Putting it All Together
We finally have everything needed to crawl some pages.
The parser we created is not a program, it’s a library. This can be imported and be started within another program.
You can create a CLI using this or use a main function. We’ll create a main function to test it out:
func main() {
log.SetFormatter(&log.TextFormatter{FullTimestamp: true})
initialUrls := []url.URL{}
myUrl, _ := url.Parse("https://glyphack.com")
initialUrls = append(initialUrls, *myUrl)

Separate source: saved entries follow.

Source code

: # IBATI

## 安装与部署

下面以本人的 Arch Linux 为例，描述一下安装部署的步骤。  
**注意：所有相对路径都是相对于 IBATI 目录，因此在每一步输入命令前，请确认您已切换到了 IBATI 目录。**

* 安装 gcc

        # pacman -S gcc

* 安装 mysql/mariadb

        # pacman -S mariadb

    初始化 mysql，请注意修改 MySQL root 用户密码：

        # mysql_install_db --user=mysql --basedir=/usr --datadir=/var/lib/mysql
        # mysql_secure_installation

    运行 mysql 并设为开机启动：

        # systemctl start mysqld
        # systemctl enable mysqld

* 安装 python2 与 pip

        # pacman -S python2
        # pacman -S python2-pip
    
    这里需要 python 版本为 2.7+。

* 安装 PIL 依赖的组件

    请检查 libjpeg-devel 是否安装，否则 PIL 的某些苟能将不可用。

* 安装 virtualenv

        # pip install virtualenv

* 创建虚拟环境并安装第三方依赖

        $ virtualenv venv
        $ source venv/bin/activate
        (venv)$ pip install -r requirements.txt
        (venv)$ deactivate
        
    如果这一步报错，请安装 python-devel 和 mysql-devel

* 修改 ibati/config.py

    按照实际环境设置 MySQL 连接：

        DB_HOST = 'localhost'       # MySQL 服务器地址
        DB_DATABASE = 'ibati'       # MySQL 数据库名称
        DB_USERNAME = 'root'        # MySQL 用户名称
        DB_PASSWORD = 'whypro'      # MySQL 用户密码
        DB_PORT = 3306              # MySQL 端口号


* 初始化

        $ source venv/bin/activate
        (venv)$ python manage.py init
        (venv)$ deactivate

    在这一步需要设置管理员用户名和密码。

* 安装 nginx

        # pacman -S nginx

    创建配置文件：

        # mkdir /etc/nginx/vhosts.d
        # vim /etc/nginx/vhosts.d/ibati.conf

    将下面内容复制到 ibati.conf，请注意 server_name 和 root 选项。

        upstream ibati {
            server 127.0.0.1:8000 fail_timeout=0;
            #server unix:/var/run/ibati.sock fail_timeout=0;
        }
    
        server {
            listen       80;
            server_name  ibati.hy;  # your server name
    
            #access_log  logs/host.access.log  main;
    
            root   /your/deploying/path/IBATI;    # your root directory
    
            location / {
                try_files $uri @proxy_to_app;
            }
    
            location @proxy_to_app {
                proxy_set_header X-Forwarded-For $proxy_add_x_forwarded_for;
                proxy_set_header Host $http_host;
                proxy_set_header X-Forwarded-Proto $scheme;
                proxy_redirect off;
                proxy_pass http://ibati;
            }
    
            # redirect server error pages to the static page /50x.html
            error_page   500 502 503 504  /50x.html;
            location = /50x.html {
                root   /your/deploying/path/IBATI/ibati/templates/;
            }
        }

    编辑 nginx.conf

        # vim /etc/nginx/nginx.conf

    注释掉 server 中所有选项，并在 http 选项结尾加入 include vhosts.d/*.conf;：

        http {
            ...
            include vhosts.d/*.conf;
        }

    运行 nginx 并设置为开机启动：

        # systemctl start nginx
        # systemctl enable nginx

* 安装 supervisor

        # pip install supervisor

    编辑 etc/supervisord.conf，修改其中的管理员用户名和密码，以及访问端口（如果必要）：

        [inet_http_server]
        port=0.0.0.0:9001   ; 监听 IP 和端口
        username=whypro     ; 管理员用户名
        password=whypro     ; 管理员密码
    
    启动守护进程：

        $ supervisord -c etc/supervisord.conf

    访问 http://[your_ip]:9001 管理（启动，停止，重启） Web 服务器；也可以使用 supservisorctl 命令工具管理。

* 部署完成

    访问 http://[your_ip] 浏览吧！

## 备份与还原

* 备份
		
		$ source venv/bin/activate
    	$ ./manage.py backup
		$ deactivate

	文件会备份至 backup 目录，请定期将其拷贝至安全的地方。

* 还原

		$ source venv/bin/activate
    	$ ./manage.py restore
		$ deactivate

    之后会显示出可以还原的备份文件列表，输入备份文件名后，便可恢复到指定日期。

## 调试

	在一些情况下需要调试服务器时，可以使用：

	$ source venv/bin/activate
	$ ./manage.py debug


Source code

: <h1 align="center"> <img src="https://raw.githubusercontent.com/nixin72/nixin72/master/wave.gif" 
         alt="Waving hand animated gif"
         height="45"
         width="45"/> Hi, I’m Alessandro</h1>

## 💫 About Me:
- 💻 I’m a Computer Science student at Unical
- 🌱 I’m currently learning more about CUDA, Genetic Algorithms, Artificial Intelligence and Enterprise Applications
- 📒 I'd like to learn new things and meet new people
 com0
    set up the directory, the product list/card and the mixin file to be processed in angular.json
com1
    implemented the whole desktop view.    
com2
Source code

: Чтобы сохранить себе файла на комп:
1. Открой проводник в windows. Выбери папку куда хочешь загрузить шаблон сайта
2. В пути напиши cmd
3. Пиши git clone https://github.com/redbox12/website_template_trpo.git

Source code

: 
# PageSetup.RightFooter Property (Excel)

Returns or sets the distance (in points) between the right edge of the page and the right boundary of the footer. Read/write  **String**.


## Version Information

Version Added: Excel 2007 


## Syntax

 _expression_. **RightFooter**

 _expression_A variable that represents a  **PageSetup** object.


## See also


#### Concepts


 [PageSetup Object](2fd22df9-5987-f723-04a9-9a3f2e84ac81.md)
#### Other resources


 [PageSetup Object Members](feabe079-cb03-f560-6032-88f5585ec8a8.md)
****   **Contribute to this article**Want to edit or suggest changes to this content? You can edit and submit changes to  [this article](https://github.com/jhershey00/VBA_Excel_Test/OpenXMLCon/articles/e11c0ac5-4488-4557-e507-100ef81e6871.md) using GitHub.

contentStorage, err := storage.NewFileStorage("./data")
if err != nil {
panic(err)
}
contentParsers := []parser.Parser{}
contentParsers = append(contentParsers, &JsonParser{})
crawler := crawler.NewCrawler(initialUrls, contentStorage, &crawler.Config{
MaxRedirects: 5,
RevisitDelay: time.Hour * 2,
WorkerCount: 100,
ExcludePatterns: []string{},
})
crawler.Start()
}
Conclusion
Going through building this crawler and facing many deadlocks taught me a lot about goalng. And writing about this was a good practice to question my design and the way I wrote the code.
I could not explain the problems I faced in this post because I wrote it long after I finished the code itself. But you know enough to not make those mistakes as I did.